Un modelo actualizado

Ante la realidad actual, debemos repensar las ciudades desde su funcionamiento, siempre teniendo en cuenta los fallos de consumo, salud y contaminación (de cualquier tipo) o los imprevistos que puedan existir debidos a la gestión de servicios urbanos, ordenación de las ciudades o espacios seguros. 

Por supuesto, lo anterior no es factible sin dejar de considerar lo que se avecina, lo que ya llegó y que vivimos o, todavía más importante, pensando cómo será la nueva normalidad, donde es indispensable tener presentes las formas de convivencia, de interacción y de consumo, así como las percepciones que se estarán definiendo y rehaciendo conforme vayamos avanzando.  
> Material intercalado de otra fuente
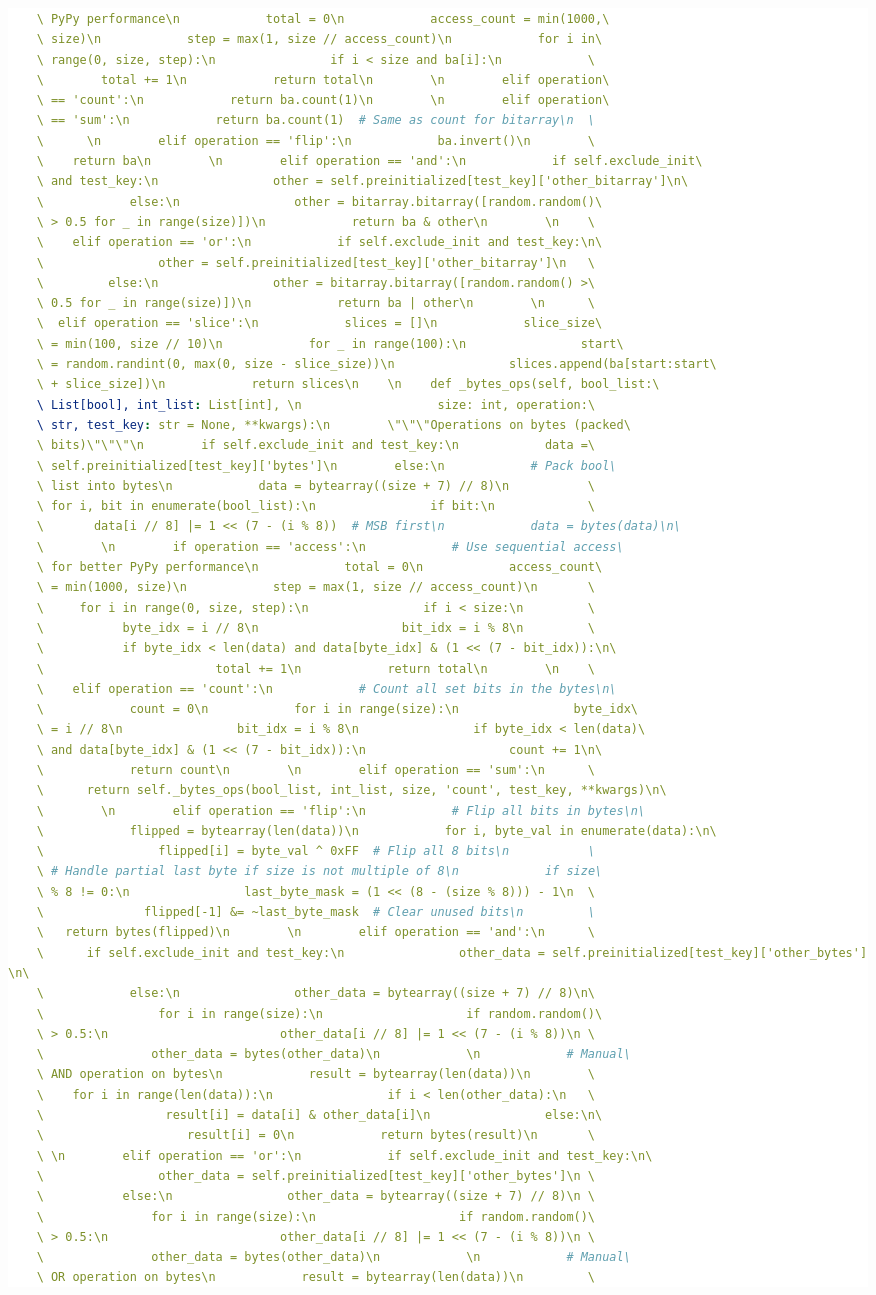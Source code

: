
 ```yaml
    \ PyPy performance\n            total = 0\n            access_count = min(1000,\
    \ size)\n            step = max(1, size // access_count)\n            for i in\
    \ range(0, size, step):\n                if i < size and ba[i]:\n            \
    \        total += 1\n            return total\n        \n        elif operation\
    \ == 'count':\n            return ba.count(1)\n        \n        elif operation\
    \ == 'sum':\n            return ba.count(1)  # Same as count for bitarray\n  \
    \      \n        elif operation == 'flip':\n            ba.invert()\n        \
    \    return ba\n        \n        elif operation == 'and':\n            if self.exclude_init\
    \ and test_key:\n                other = self.preinitialized[test_key]['other_bitarray']\n\
    \            else:\n                other = bitarray.bitarray([random.random()\
    \ > 0.5 for _ in range(size)])\n            return ba & other\n        \n    \
    \    elif operation == 'or':\n            if self.exclude_init and test_key:\n\
    \                other = self.preinitialized[test_key]['other_bitarray']\n   \
    \         else:\n                other = bitarray.bitarray([random.random() >\
    \ 0.5 for _ in range(size)])\n            return ba | other\n        \n      \
    \  elif operation == 'slice':\n            slices = []\n            slice_size\
    \ = min(100, size // 10)\n            for _ in range(100):\n                start\
    \ = random.randint(0, max(0, size - slice_size))\n                slices.append(ba[start:start\
    \ + slice_size])\n            return slices\n    \n    def _bytes_ops(self, bool_list:\
    \ List[bool], int_list: List[int], \n                   size: int, operation:\
    \ str, test_key: str = None, **kwargs):\n        \"\"\"Operations on bytes (packed\
    \ bits)\"\"\"\n        if self.exclude_init and test_key:\n            data =\
    \ self.preinitialized[test_key]['bytes']\n        else:\n            # Pack bool\
    \ list into bytes\n            data = bytearray((size + 7) // 8)\n           \
    \ for i, bit in enumerate(bool_list):\n                if bit:\n             \
    \       data[i // 8] |= 1 << (7 - (i % 8))  # MSB first\n            data = bytes(data)\n\
    \        \n        if operation == 'access':\n            # Use sequential access\
    \ for better PyPy performance\n            total = 0\n            access_count\
    \ = min(1000, size)\n            step = max(1, size // access_count)\n       \
    \     for i in range(0, size, step):\n                if i < size:\n         \
    \           byte_idx = i // 8\n                    bit_idx = i % 8\n         \
    \           if byte_idx < len(data) and data[byte_idx] & (1 << (7 - bit_idx)):\n\
    \                        total += 1\n            return total\n        \n    \
    \    elif operation == 'count':\n            # Count all set bits in the bytes\n\
    \            count = 0\n            for i in range(size):\n                byte_idx\
    \ = i // 8\n                bit_idx = i % 8\n                if byte_idx < len(data)\
    \ and data[byte_idx] & (1 << (7 - bit_idx)):\n                    count += 1\n\
    \            return count\n        \n        elif operation == 'sum':\n      \
    \      return self._bytes_ops(bool_list, int_list, size, 'count', test_key, **kwargs)\n\
    \        \n        elif operation == 'flip':\n            # Flip all bits in bytes\n\
    \            flipped = bytearray(len(data))\n            for i, byte_val in enumerate(data):\n\
    \                flipped[i] = byte_val ^ 0xFF  # Flip all 8 bits\n           \
    \ # Handle partial last byte if size is not multiple of 8\n            if size\
    \ % 8 != 0:\n                last_byte_mask = (1 << (8 - (size % 8))) - 1\n  \
    \              flipped[-1] &= ~last_byte_mask  # Clear unused bits\n         \
    \   return bytes(flipped)\n        \n        elif operation == 'and':\n      \
    \      if self.exclude_init and test_key:\n                other_data = self.preinitialized[test_key]['other_bytes']\n\
    \            else:\n                other_data = bytearray((size + 7) // 8)\n\
    \                for i in range(size):\n                    if random.random()\
    \ > 0.5:\n                        other_data[i // 8] |= 1 << (7 - (i % 8))\n \
    \               other_data = bytes(other_data)\n            \n            # Manual\
    \ AND operation on bytes\n            result = bytearray(len(data))\n        \
    \    for i in range(len(data)):\n                if i < len(other_data):\n   \
    \                 result[i] = data[i] & other_data[i]\n                else:\n\
    \                    result[i] = 0\n            return bytes(result)\n       \
    \ \n        elif operation == 'or':\n            if self.exclude_init and test_key:\n\
    \                other_data = self.preinitialized[test_key]['other_bytes']\n \
    \           else:\n                other_data = bytearray((size + 7) // 8)\n \
    \               for i in range(size):\n                    if random.random()\
    \ > 0.5:\n                        other_data[i // 8] |= 1 << (7 - (i % 8))\n \
    \               other_data = bytes(other_data)\n            \n            # Manual\
    \ OR operation on bytes\n            result = bytearray(len(data))\n         \
```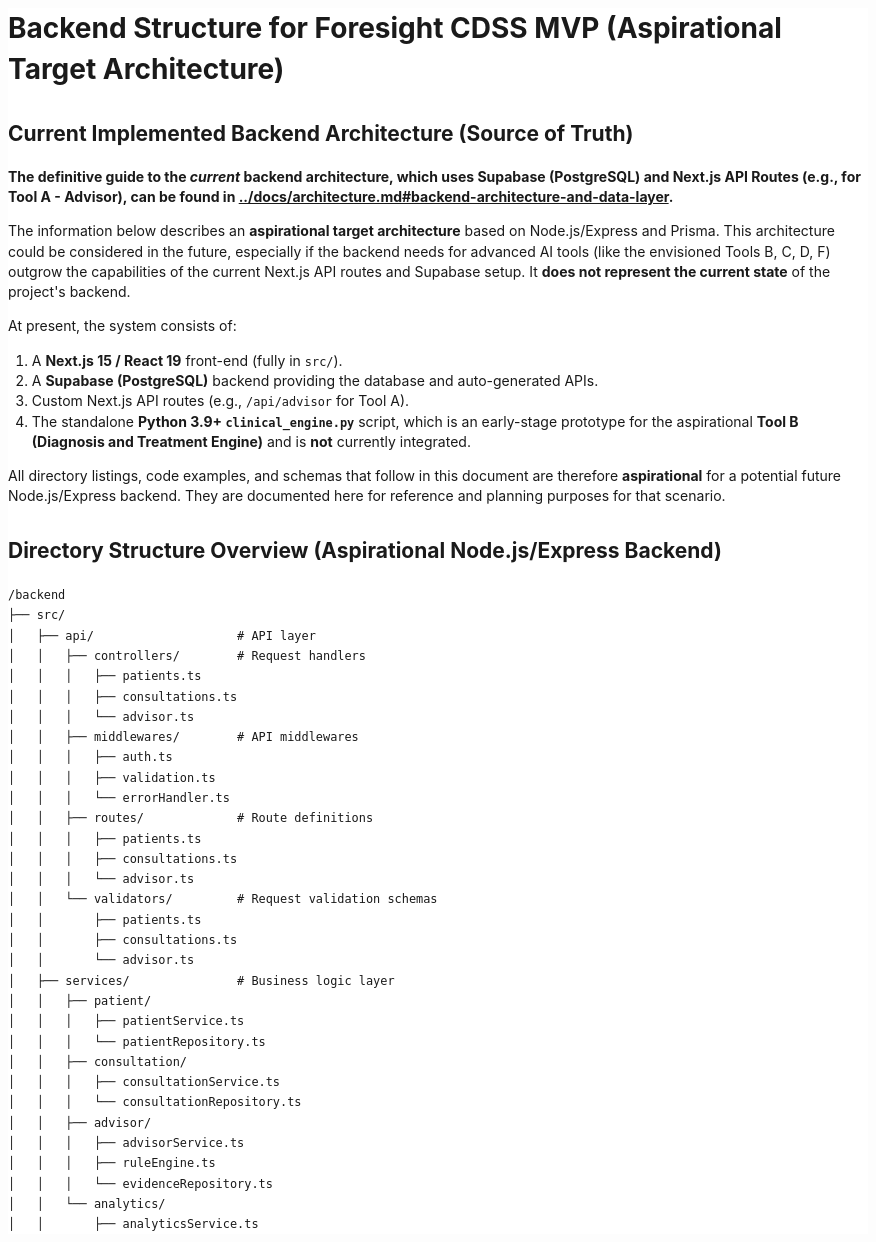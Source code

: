 # Backend Structure for Foresight CDSS MVP (Aspirational Target Architecture)

## Current Implemented Backend Architecture (Source of Truth)

**The definitive guide to the *current* backend architecture, which uses Supabase (PostgreSQL) and Next.js API Routes (e.g., for Tool A - Advisor), can be found in [../docs/architecture.md#backend-architecture-and-data-layer](../docs/architecture.md#backend-architecture-and-data-layer).**

The information below describes an **aspirational target architecture** based on Node.js/Express and Prisma. This architecture could be considered in the future, especially if the backend needs for advanced AI tools (like the envisioned Tools B, C, D, F) outgrow the capabilities of the current Next.js API routes and Supabase setup. It **does not represent the current state** of the project's backend.

At present, the system consists of:

1.  A **Next.js 15 / React 19** front-end (fully in `src/`).
2.  A **Supabase (PostgreSQL)** backend providing the database and auto-generated APIs.
3.  Custom Next.js API routes (e.g., `/api/advisor` for Tool A).
4.  The standalone **Python 3.9+ `clinical_engine.py`** script, which is an early-stage prototype for the aspirational **Tool B (Diagnosis and Treatment Engine)** and is **not** currently integrated.

All directory listings, code examples, and schemas that follow in this document are therefore **aspirational** for a potential future Node.js/Express backend. They are documented here for reference and planning purposes for that scenario.

## Directory Structure Overview (Aspirational Node.js/Express Backend)

```
/backend
├── src/
│   ├── api/                    # API layer
│   │   ├── controllers/        # Request handlers
│   │   │   ├── patients.ts
│   │   │   ├── consultations.ts
│   │   │   └── advisor.ts
│   │   ├── middlewares/        # API middlewares
│   │   │   ├── auth.ts
│   │   │   ├── validation.ts
│   │   │   └── errorHandler.ts
│   │   ├── routes/             # Route definitions
│   │   │   ├── patients.ts
│   │   │   ├── consultations.ts
│   │   │   └── advisor.ts
│   │   └── validators/         # Request validation schemas
│   │       ├── patients.ts
│   │       ├── consultations.ts
│   │       └── advisor.ts
│   ├── services/               # Business logic layer
│   │   ├── patient/
│   │   │   ├── patientService.ts
│   │   │   └── patientRepository.ts
│   │   ├── consultation/
│   │   │   ├── consultationService.ts
│   │   │   └── consultationRepository.ts
│   │   ├── advisor/
│   │   │   ├── advisorService.ts
│   │   │   ├── ruleEngine.ts
│   │   │   └── evidenceRepository.ts
│   │   └── analytics/
│   │       ├── analyticsService.ts
```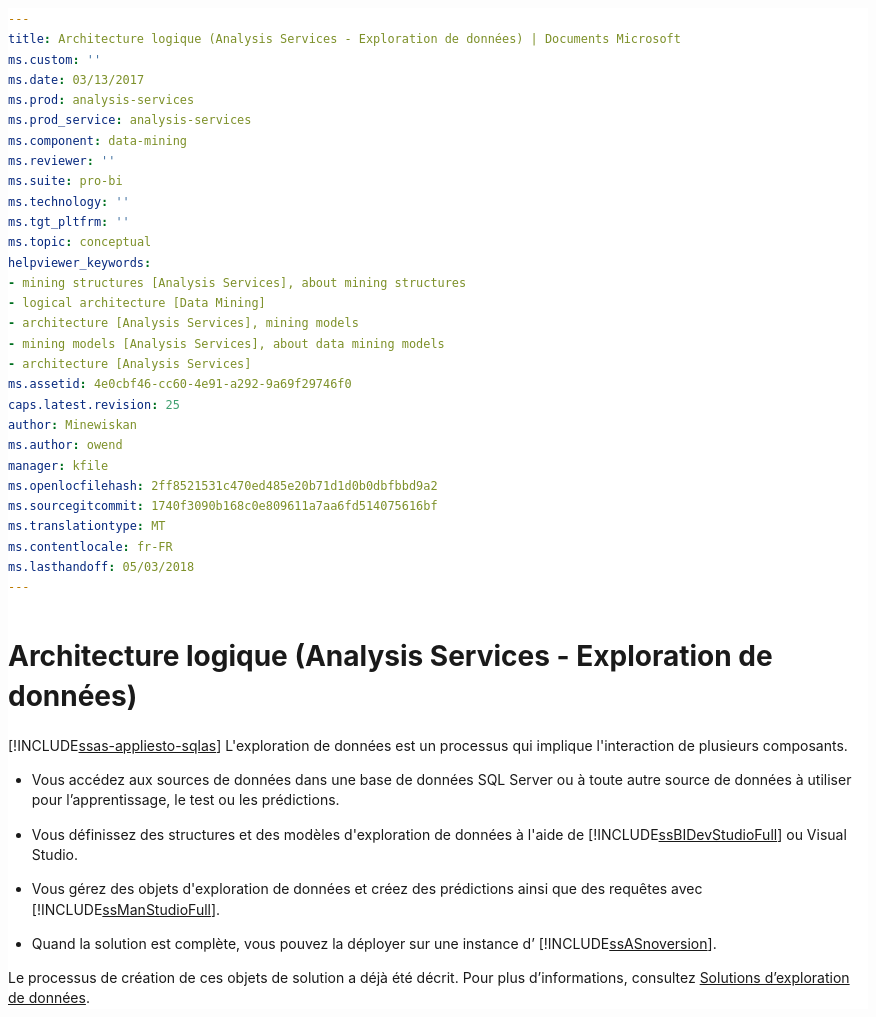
 ```yaml
---
title: Architecture logique (Analysis Services - Exploration de données) | Documents Microsoft
ms.custom: ''
ms.date: 03/13/2017
ms.prod: analysis-services
ms.prod_service: analysis-services
ms.component: data-mining
ms.reviewer: ''
ms.suite: pro-bi
ms.technology: ''
ms.tgt_pltfrm: ''
ms.topic: conceptual
helpviewer_keywords:
- mining structures [Analysis Services], about mining structures
- logical architecture [Data Mining]
- architecture [Analysis Services], mining models
- mining models [Analysis Services], about data mining models
- architecture [Analysis Services]
ms.assetid: 4e0cbf46-cc60-4e91-a292-9a69f29746f0
caps.latest.revision: 25
author: Minewiskan
ms.author: owend
manager: kfile
ms.openlocfilehash: 2ff8521531c470ed485e20b71d1d0b0dbfbbd9a2
ms.sourcegitcommit: 1740f3090b168c0e809611a7aa6fd514075616bf
ms.translationtype: MT
ms.contentlocale: fr-FR
ms.lasthandoff: 05/03/2018
---
```

# <a name="logical-architecture-analysis-services---data-mining"></a>Architecture logique (Analysis Services - Exploration de données)
[!INCLUDE[ssas-appliesto-sqlas](../../includes/ssas-appliesto-sqlas.md)]
  L'exploration de données est un processus qui implique l'interaction de plusieurs composants.  
  
-   Vous accédez aux sources de données dans une base de données SQL Server ou à toute autre source de données à utiliser pour l’apprentissage, le test ou les prédictions.  
  
-   Vous définissez des structures et des modèles d'exploration de données à l'aide de [!INCLUDE[ssBIDevStudioFull](../../includes/ssbidevstudiofull-md.md)] ou Visual Studio.  
  
-   Vous gérez des objets d'exploration de données et créez des prédictions ainsi que des requêtes avec [!INCLUDE[ssManStudioFull](../../includes/ssmanstudiofull-md.md)].  
  
-   Quand la solution est complète, vous pouvez la déployer sur une instance d’ [!INCLUDE[ssASnoversion](../../includes/ssasnoversion-md.md)].  
  
 Le processus de création de ces objets de solution a déjà été décrit. Pour plus d’informations, consultez [Solutions d’exploration de données](../../analysis-services/data-mining/data-mining-solutions.md).  
  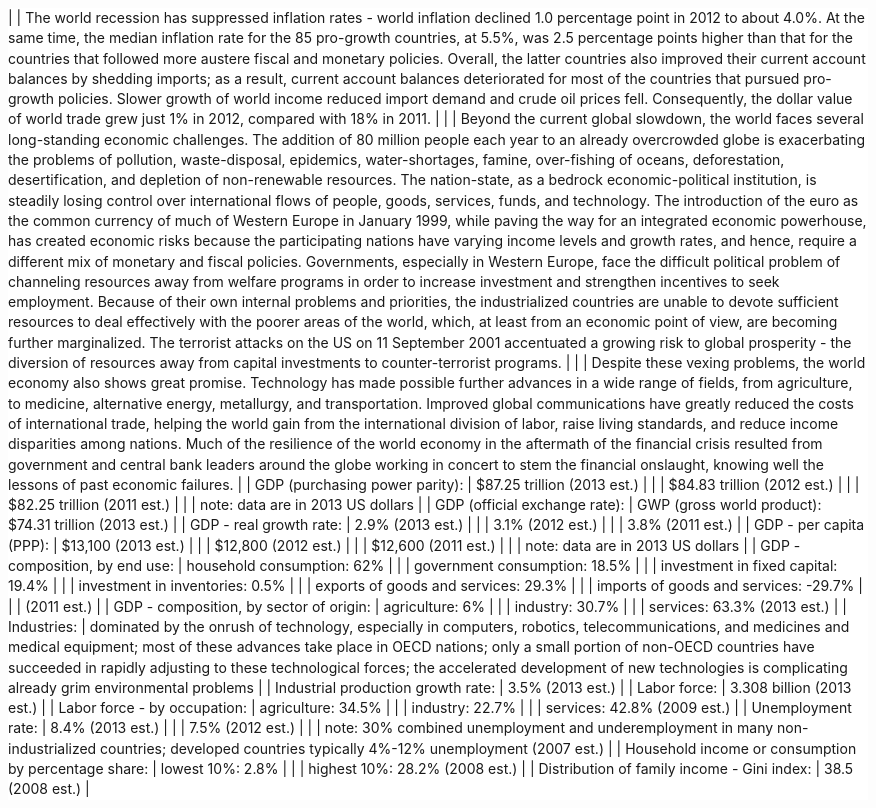 | | The world recession has suppressed inflation rates - world inflation declined 1.0 percentage point in 2012 to about 4.0%. At the same time, the median inflation rate for the 85 pro-growth countries, at 5.5%, was 2.5 percentage points higher than that for the countries that followed more austere fiscal and monetary policies. Overall, the latter countries also improved their current account balances by shedding imports; as a result, current account balances deteriorated for most of the countries that pursued pro-growth policies. Slower growth of world income reduced import demand and crude oil prices fell. Consequently, the dollar value of world trade grew just 1% in 2012, compared with 18% in 2011. |
| | Beyond the current global slowdown, the world faces several long-standing economic challenges. The addition of 80 million people each year to an already overcrowded globe is exacerbating the problems of pollution, waste-disposal, epidemics, water-shortages, famine, over-fishing of oceans, deforestation, desertification, and depletion of non-renewable resources. The nation-state, as a bedrock economic-political institution, is steadily losing control over international flows of people, goods, services, funds, and technology. The introduction of the euro as the common currency of much of Western Europe in January 1999, while paving the way for an integrated economic powerhouse, has created economic risks because the participating nations have varying income levels and growth rates, and hence, require a different mix of monetary and fiscal policies. Governments, especially in Western Europe, face the difficult political problem of channeling resources away from welfare programs in order to increase investment and strengthen incentives to seek employment. Because of their own internal problems and priorities, the industrialized countries are unable to devote sufficient resources to deal effectively with the poorer areas of the world, which, at least from an economic point of view, are becoming further marginalized. The terrorist attacks on the US on 11 September 2001 accentuated a growing risk to global prosperity - the diversion of resources away from capital investments to counter-terrorist programs. |
| | Despite these vexing problems, the world economy also shows great promise. Technology has made possible further advances in a wide range of fields, from agriculture, to medicine, alternative energy, metallurgy, and transportation. Improved global communications have greatly reduced the costs of international trade, helping the world gain from the international division of labor, raise living standards, and reduce income disparities among nations. Much of the resilience of the world economy in the aftermath of the financial crisis resulted from government and central bank leaders around the globe working in concert to stem the financial onslaught, knowing well the lessons of past economic failures. |
| GDP (purchasing power parity): | $87.25 trillion (2013 est.) |
| | $84.83 trillion (2012 est.) |
| | $82.25 trillion (2011 est.) |
| | note: data are in 2013 US dollars |
| GDP (official exchange rate): | GWP (gross world product): $74.31 trillion (2013 est.) |
| GDP - real growth rate: | 2.9% (2013 est.) |
| | 3.1% (2012 est.) |
| | 3.8% (2011 est.) |
| GDP - per capita (PPP): | $13,100 (2013 est.) |
| | $12,800 (2012 est.) |
| | $12,600 (2011 est.) |
| | note: data are in 2013 US dollars |
| GDP - composition, by end use: | household consumption: 62% |
| | government consumption: 18.5% |
| | investment in fixed capital: 19.4% |
| | investment in inventories: 0.5% |
| | exports of goods and services: 29.3% |
| | imports of goods and services: -29.7% |
| | (2011 est.) |
| GDP - composition, by sector of origin: | agriculture: 6% |
| | industry: 30.7% |
| | services: 63.3% (2013 est.) |
| Industries: | dominated by the onrush of technology, especially in computers, robotics, telecommunications, and medicines and medical equipment; most of these advances take place in OECD nations; only a small portion of non-OECD countries have succeeded in rapidly adjusting to these technological forces; the accelerated development of new technologies is complicating already grim environmental problems |
| Industrial production growth rate: | 3.5% (2013 est.) |
| Labor force: | 3.308 billion (2013 est.) |
| Labor force - by occupation: | agriculture: 34.5% |
| | industry: 22.7% |
| | services: 42.8% (2009 est.) |
| Unemployment rate: | 8.4% (2013 est.) |
| | 7.5% (2012 est.) |
| | note: 30% combined unemployment and underemployment in many non-industrialized countries; developed countries typically 4%-12% unemployment (2007 est.) |
| Household income or consumption by percentage share: | lowest 10%: 2.8% |
| | highest 10%: 28.2% (2008 est.) |
| Distribution of family income - Gini index: | 38.5 (2008 est.) |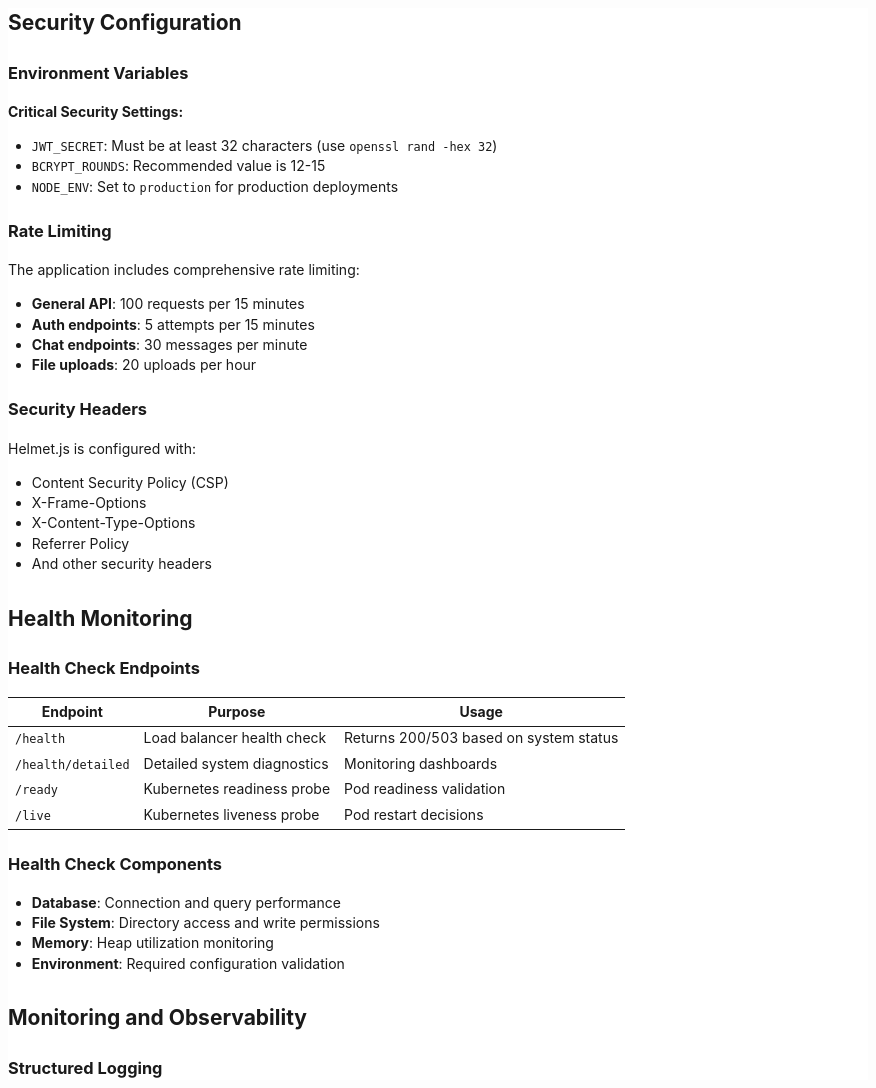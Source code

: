 ## Security Configuration

### Environment Variables

**Critical Security Settings:**
- `JWT_SECRET`: Must be at least 32 characters (use `openssl rand -hex 32`)
- `BCRYPT_ROUNDS`: Recommended value is 12-15
- `NODE_ENV`: Set to `production` for production deployments

### Rate Limiting

The application includes comprehensive rate limiting:
- **General API**: 100 requests per 15 minutes
- **Auth endpoints**: 5 attempts per 15 minutes
- **Chat endpoints**: 30 messages per minute
- **File uploads**: 20 uploads per hour

### Security Headers

Helmet.js is configured with:
- Content Security Policy (CSP)
- X-Frame-Options
- X-Content-Type-Options
- Referrer Policy
- And other security headers

## Health Monitoring

### Health Check Endpoints

| Endpoint | Purpose | Usage |
|----------|---------|-------|
| `/health` | Load balancer health check | Returns 200/503 based on system status |
| `/health/detailed` | Detailed system diagnostics | Monitoring dashboards |
| `/ready` | Kubernetes readiness probe | Pod readiness validation |
| `/live` | Kubernetes liveness probe | Pod restart decisions |

### Health Check Components

- **Database**: Connection and query performance
- **File System**: Directory access and write permissions
- **Memory**: Heap utilization monitoring
- **Environment**: Required configuration validation

## Monitoring and Observability

### Structured Logging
Así pues, si deseamos estar preparados para los retos a los que nos enfrentaremos, debemos pensar en:

  1. Cadenas alimenticias, sanitarias y de producción más robustas, resilientes y justas, controlando los nuevos niveles extractivistas y de generación de recursos. 
  2. Re-cosmovisión respecto del medio ambiente y re-pensamiento de nuestro vínculo con el planeta y el entorno, pues hemos constatado (lamentablemente) que, sin nuestra presencia, las cosas van mejor. 
  3. Selección de autoridades públicas comprometidas, visibles y transparentes (no que apoyen la transparencia, sino que sean realmente transparentes), y con habilidades para liderar, gestionar liderazgos y reaccionar ante las crisis. 
  4. Desigualdades claras. Por ejemplo, no es lo mismo movilizarse manteniendo distancias en un automóvil propio que hacerlo en el transporte público, como lo hacen miles de trabajadores a diario en las ciudades. 
  5. Infodemia, donde caen en la misma categoría fake news, falta, exceso o incompletitud de información. 
  6. Ética legal e informática coherente, pues no sirve tener grandes sistemas informáticos o informatizados con fuertes sistemas de control computacional o legal si los operadores o diseñadores de estos sistemas son parte de las redes de corrupción o no están alineados a los posibles nuevos valores y “miran para otro lado”.
  7. Gestión responsable de la economía de plataformas para salvaguardar a miles de trabajadores que se desplazarán a diario y a otros miles que vivirán de este servicio. 
  8. Transfronterización e invisibilidad de las fronteras en ciudades digitales frente a la defensa de los ciudadanos que viven en ellas. 

Es por todo ello que una Smart City requiere compromiso cívico y, por lo tanto, un compromiso activo si la ciudad ha de ser inteligente. En este nuevo espacio de normalidad, la propia ciudad inteligente podrá ser en sí misma un medio o activo para encontrar una nueva forma de coexistir, pero sin esperar que la defina. 

Este compromiso requiere de los ciudadanos crear y participar más en el desarrollo de sus propias ciudades, y que los actores que gestionan la ciudad faciliten ese mismo compromiso y adquieran ellos o ellas el mismo compromiso como ciudadanos, no como una élite funcionarial. Es decir, hablamos de un mejor control del gasto público, de un mayor rendimiento del transporte público, de crear nuevas ideas y aplicaciones para sus ciudades, y de facilitar y ordenar datos. 

Ahora es tiempo de que los gestores de los espacios urbanos y territoriales sean proactivos en mejorar la calidad y seguridad de vida de las ciudades, aprovechando las TIC y las tecnologías.